Hello, this is my first post here, and also my first time experimenting with XML, so please bear with me.
I am attempting to create a script that will format an xml file based on a given template. Well, I've got it all working except for one problem. However, I have also encountered a little quirk that I can't quite explain (and i'm curious about) while trying to reproduce the problem, so I'll ask about that first.

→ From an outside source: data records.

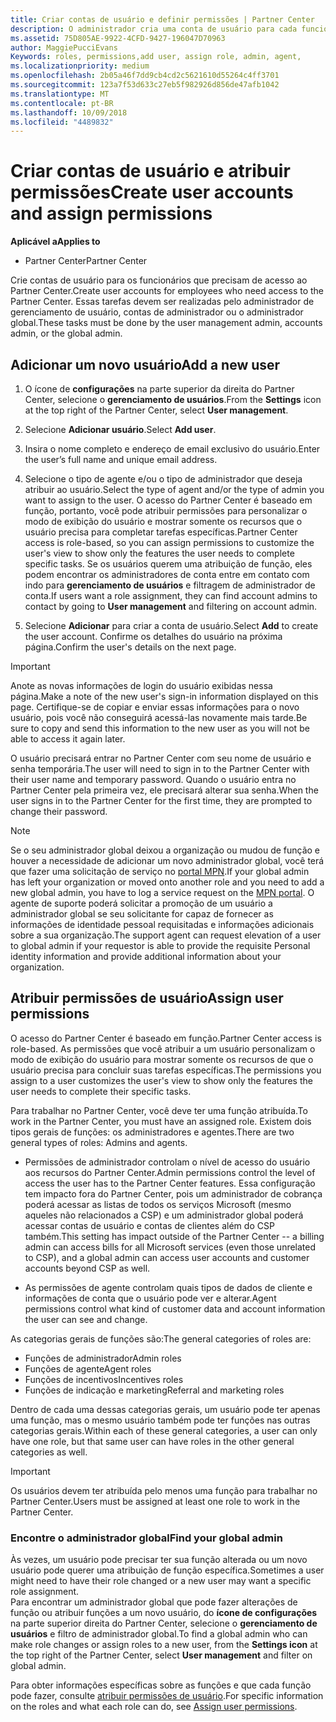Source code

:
 ```yaml
---
title: Criar contas de usuário e definir permissões | Partner Center
description: O administrador cria uma conta de usuário para cada funcionário de parceiro que precise acessar o Partner Center.
ms.assetid: 75D805AE-9922-4CFD-9427-196047D70963
author: MaggiePucciEvans
Keywords: roles, permissions,add user, assign role, admin, agent,
ms.localizationpriority: medium
ms.openlocfilehash: 2b05a46f7dd9cb4cd2c5621610d55264c4ff3701
ms.sourcegitcommit: 123a7f53d633c27eb5f982926d856de47afb1042
ms.translationtype: MT
ms.contentlocale: pt-BR
ms.lasthandoff: 10/09/2018
ms.locfileid: "4489832"
---
```

# <a name="create-user-accounts-and-assign-permissions"></a><span data-ttu-id="1ef71-103">Criar contas de usuário e atribuir permissões</span><span class="sxs-lookup"><span data-stu-id="1ef71-103">Create user accounts and assign permissions</span></span>

**<span data-ttu-id="1ef71-104">Aplicável a</span><span class="sxs-lookup"><span data-stu-id="1ef71-104">Applies to</span></span>**

-  <span data-ttu-id="1ef71-105">Partner Center</span><span class="sxs-lookup"><span data-stu-id="1ef71-105">Partner Center</span></span>

<span data-ttu-id="1ef71-106">Crie contas de usuário para os funcionários que precisam de acesso ao Partner Center.</span><span class="sxs-lookup"><span data-stu-id="1ef71-106">Create user accounts for employees who need access to the Partner Center.</span></span> <span data-ttu-id="1ef71-107">Essas tarefas devem ser realizadas pelo administrador de gerenciamento de usuário, contas de administrador ou o administrador global.</span><span class="sxs-lookup"><span data-stu-id="1ef71-107">These tasks must be done by the user management admin, accounts admin, or the global admin.</span></span> 


## <a name="add-a-new-user"></a><span data-ttu-id="1ef71-108">Adicionar um novo usuário</span><span class="sxs-lookup"><span data-stu-id="1ef71-108">Add a new user</span></span>

1. <span data-ttu-id="1ef71-109">O ícone de **configurações** na parte superior da direita do Partner Center, selecione o **gerenciamento de usuários**.</span><span class="sxs-lookup"><span data-stu-id="1ef71-109">From the **Settings** icon at the top right of the Partner Center, select **User management**.</span></span>

2.  <span data-ttu-id="1ef71-110">Selecione **Adicionar usuário**.</span><span class="sxs-lookup"><span data-stu-id="1ef71-110">Select **Add user**.</span></span>

3.  <span data-ttu-id="1ef71-111">Insira o nome completo e endereço de email exclusivo do usuário.</span><span class="sxs-lookup"><span data-stu-id="1ef71-111">Enter the user’s full name and unique email address.</span></span>

4.  <span data-ttu-id="1ef71-112">Selecione o tipo de agente e/ou o tipo de administrador que deseja atribuir ao usuário.</span><span class="sxs-lookup"><span data-stu-id="1ef71-112">Select the type of agent and/or the type of admin you want to assign to the user.</span></span> <span data-ttu-id="1ef71-113">O acesso do Partner Center é baseado em função, portanto, você pode atribuir permissões para personalizar o modo de exibição do usuário e mostrar somente os recursos que o usuário precisa para completar tarefas específicas.</span><span class="sxs-lookup"><span data-stu-id="1ef71-113">Partner Center access is role-based, so you can assign permissions to customize the user's view to show only the features the user needs to complete specific tasks.</span></span>  <span data-ttu-id="1ef71-114">Se os usuários querem uma atribuição de função, eles podem encontrar os administradores de conta entre em contato com indo para **gerenciamento de usuários** e filtragem de administrador de conta.</span><span class="sxs-lookup"><span data-stu-id="1ef71-114">If users want a role assignment, they can find account admins to contact by going to **User management** and filtering on account admin.</span></span>

5.  <span data-ttu-id="1ef71-115">Selecione **Adicionar** para criar a conta de usuário.</span><span class="sxs-lookup"><span data-stu-id="1ef71-115">Select **Add** to create the user account.</span></span> <span data-ttu-id="1ef71-116">Confirme os detalhes do usuário na próxima página.</span><span class="sxs-lookup"><span data-stu-id="1ef71-116">Confirm the user's details on the next page.</span></span>

> [!IMPORTANT]  
> <span data-ttu-id="1ef71-117">Anote as novas informações de login do usuário exibidas nessa página.</span><span class="sxs-lookup"><span data-stu-id="1ef71-117">Make a note of the new user's sign-in information displayed on this page.</span></span> <span data-ttu-id="1ef71-118">Certifique-se de copiar e enviar essas informações para o novo usuário, pois você não conseguirá acessá-las novamente mais tarde.</span><span class="sxs-lookup"><span data-stu-id="1ef71-118">Be sure to copy and send this information to the new user as you will not be able to access it again later.</span></span> 

<span data-ttu-id="1ef71-119">O usuário precisará entrar no Partner Center com seu nome de usuário e senha temporária.</span><span class="sxs-lookup"><span data-stu-id="1ef71-119">The user will need to sign in to the Partner Center with their user name and temporary password.</span></span> <span data-ttu-id="1ef71-120">Quando o usuário entra no Partner Center pela primeira vez, ele precisará alterar sua senha.</span><span class="sxs-lookup"><span data-stu-id="1ef71-120">When the user signs in to the Partner Center for the first time, they are prompted to change their password.</span></span> 

> [!NOTE]  
>  <span data-ttu-id="1ef71-121">Se o seu administrador global deixou a organização ou mudou de função e houver a necessidade de adicionar um novo administrador global, você terá que fazer uma solicitação de serviço no [portal MPN](https://partner.microsoft.com/support).</span><span class="sxs-lookup"><span data-stu-id="1ef71-121">If your global admin has left your organization or moved onto another role and you need to add a new global admin, you have to log a service request on the [MPN portal](https://partner.microsoft.com/support).</span></span> <span data-ttu-id="1ef71-122">O agente de suporte poderá solicitar a promoção de um usuário a administrador global se seu solicitante for capaz de fornecer as informações de identidade pessoal requisitadas e informações adicionais sobre a sua organização.</span><span class="sxs-lookup"><span data-stu-id="1ef71-122">The support agent can request elevation of a user to global admin if your requestor is able to provide the requisite Personal identity information and provide additional information about your organization.</span></span>

## <a name="assign-user-permissions"></a><span data-ttu-id="1ef71-123">Atribuir permissões de usuário</span><span class="sxs-lookup"><span data-stu-id="1ef71-123">Assign user permissions</span></span>

<span data-ttu-id="1ef71-124">O acesso do Partner Center é baseado em função.</span><span class="sxs-lookup"><span data-stu-id="1ef71-124">Partner Center access is role-based.</span></span> <span data-ttu-id="1ef71-125">As permissões que você atribuir a um usuário personalizam o modo de exibição do usuário para mostrar somente os recursos de que o usuário precisa para concluir suas tarefas específicas.</span><span class="sxs-lookup"><span data-stu-id="1ef71-125">The permissions you assign to a user customizes the user's view to show only the features the user needs to complete their specific tasks.</span></span> 

<span data-ttu-id="1ef71-126">Para trabalhar no Partner Center, você deve ter uma função atribuída.</span><span class="sxs-lookup"><span data-stu-id="1ef71-126">To work in the Partner Center, you must have an assigned role.</span></span>  <span data-ttu-id="1ef71-127">Existem dois tipos gerais de funções: os administradores e agentes.</span><span class="sxs-lookup"><span data-stu-id="1ef71-127">There are two general types of roles: Admins and agents.</span></span>

- <span data-ttu-id="1ef71-128">Permissões de administrador controlam o nível de acesso do usuário aos recursos do Partner Center.</span><span class="sxs-lookup"><span data-stu-id="1ef71-128">Admin permissions control the level of access the user has to the Partner Center features.</span></span> <span data-ttu-id="1ef71-129">Essa configuração tem impacto fora do Partner Center, pois um administrador de cobrança poderá acessar as listas de todos os serviços Microsoft (mesmo aqueles não relacionados a CSP) e um administrador global poderá acessar contas de usuário e contas de clientes além do CSP também.</span><span class="sxs-lookup"><span data-stu-id="1ef71-129">This setting has impact outside of the Partner Center -- a billing admin can access bills for all Microsoft services (even those unrelated to CSP), and a global admin can access user accounts and customer accounts beyond CSP as well.</span></span>

- <span data-ttu-id="1ef71-130">As permissões de agente controlam quais tipos de dados de cliente e informações de conta que o usuário pode ver e alterar.</span><span class="sxs-lookup"><span data-stu-id="1ef71-130">Agent permissions control what kind of customer data and account information the user can see and change.</span></span>
    
<span data-ttu-id="1ef71-131">As categorias gerais de funções são:</span><span class="sxs-lookup"><span data-stu-id="1ef71-131">The general categories of roles are:</span></span> 
- <span data-ttu-id="1ef71-132">Funções de administrador</span><span class="sxs-lookup"><span data-stu-id="1ef71-132">Admin roles</span></span>
- <span data-ttu-id="1ef71-133">Funções de agente</span><span class="sxs-lookup"><span data-stu-id="1ef71-133">Agent roles</span></span>
- <span data-ttu-id="1ef71-134">Funções de incentivos</span><span class="sxs-lookup"><span data-stu-id="1ef71-134">Incentives roles</span></span>
- <span data-ttu-id="1ef71-135">Funções de indicação e marketing</span><span class="sxs-lookup"><span data-stu-id="1ef71-135">Referral and marketing roles</span></span>


<span data-ttu-id="1ef71-136">Dentro de cada uma dessas categorias gerais, um usuário pode ter apenas uma função, mas o mesmo usuário também pode ter funções nas outras categorias gerais.</span><span class="sxs-lookup"><span data-stu-id="1ef71-136">Within each of these general categories, a user can only have one role, but that same user can have roles in the other general categories as well.</span></span> 

>[!Important]
><span data-ttu-id="1ef71-137">Os usuários devem ter atribuída pelo menos uma função para trabalhar no Partner Center.</span><span class="sxs-lookup"><span data-stu-id="1ef71-137">Users must be assigned at least one role to work in the Partner Center.</span></span>


### <a name="find-your-global-admin"></a><span data-ttu-id="1ef71-138">Encontre o administrador global</span><span class="sxs-lookup"><span data-stu-id="1ef71-138">Find your global admin</span></span>

<span data-ttu-id="1ef71-139">Às vezes, um usuário pode precisar ter sua função alterada ou um novo usuário pode querer uma atribuição de função específica.</span><span class="sxs-lookup"><span data-stu-id="1ef71-139">Sometimes a user might need to have their role changed or a new user may want a specific role assignment.</span></span>  
<span data-ttu-id="1ef71-140">Para encontrar um administrador global que pode fazer alterações de função ou atribuir funções a um novo usuário, do **ícone de configurações** na parte superior direita do Partner Center, selecione o **gerenciamento de usuários** e filtro de administrador global.</span><span class="sxs-lookup"><span data-stu-id="1ef71-140">To find a global admin who can make role changes or assign roles to a new user, from the **Settings icon** at the top right of the Partner Center, select **User management** and filter on global admin.</span></span> 

<span data-ttu-id="1ef71-141">Para obter informações específicas sobre as funções e que cada função pode fazer, consulte [atribuir permissões de usuário](permissions-overview.md).</span><span class="sxs-lookup"><span data-stu-id="1ef71-141">For specific information on the roles and what each role can do, see [Assign user permissions](permissions-overview.md).</span></span>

Here is the code in question:
<?
class XMLParser
{
var $data;
function NewsXMLParser()
{
$data = "";
}
function startElement($parser, $tagName, $attributes)
{
print "<b>start element--></b>";
}
function endElement($parser, $tagName)
{
//print $this->data;
print "<b><--end element</b>";
}
function characterData($parser, $cdata)
{
$this->data = $cdata;
print $this->data;
print "<br /><hr /><br />";
}
}
$xml_parser = xml_parser_create();
$news_parser = new XMLParser();
xml_set_object($xml_parser,&$news_parser);
xml_set_element_handler($xml_parser, "startElement", "endElement");
xml_set_character_data_handler($xml_parser, "characterData");
$fp = fopen("test2.xml","r")
or die("Error reading XML data.");
while ($data = fread($fp, 4026))
xml_parse($xml_parser, $data, feof($fp))
or die(sprintf("XML error: %s at line %d",
xml_error_string(xml_get_error_code($xml_parser)),
xml_get_current_line_number($xml_parser)));
fclose($fp);
xml_parser_free($xml_parser);
?>
The .xml file I am using is located here: http://devel.openbracket.net/test2.xml
Anyway, I was wondering why, when executing the script above, the callback funtion for CDATA ( characterData() ) seems to be caled multiple times, even though there is clearly only one chunk of CDATA in the .xml file. I can tell it's being called more than once because of the multiple horizontal rules that appear: http://devel.openbracket.net/test.php
For my next question, assume that the commented line in the code above is uncommented and the second statement in the "characterData" function is. (heres the modified code for reference:
...
function endElement($parser, $tagName)
{
print $this->data;
print "<b><--end element</b>";
}
function characterData($parser, $cdata)
{
$this->data = $cdata;
//print $this->data;
print "<br /><hr /><br />";
}
...
It seems that $this->data is partially wiped out at the end of characterData(). I assign $cdata to $this->data (and the previous, unmodified code shows that it prints correctly right after) but when endElement() is called, the exact same print line outputs only the last part of what should be shown: http://devel.openbracket.net/test2.php I can't understand why this happens and having the whole chunk display is the only thing keeping me from finishing my script. Any help would be appreciated
edit: wow, as soon as I hit the post button I realize that these two problems are connected. The last "chunk" that shows in the first, unmodified code is the same that shows in the second part. So it seems the only thing being stored in $this->data is from the last time characterData() is called. So I guess my main problem now is trying to figure out how to keep characterData() from being called multiple times....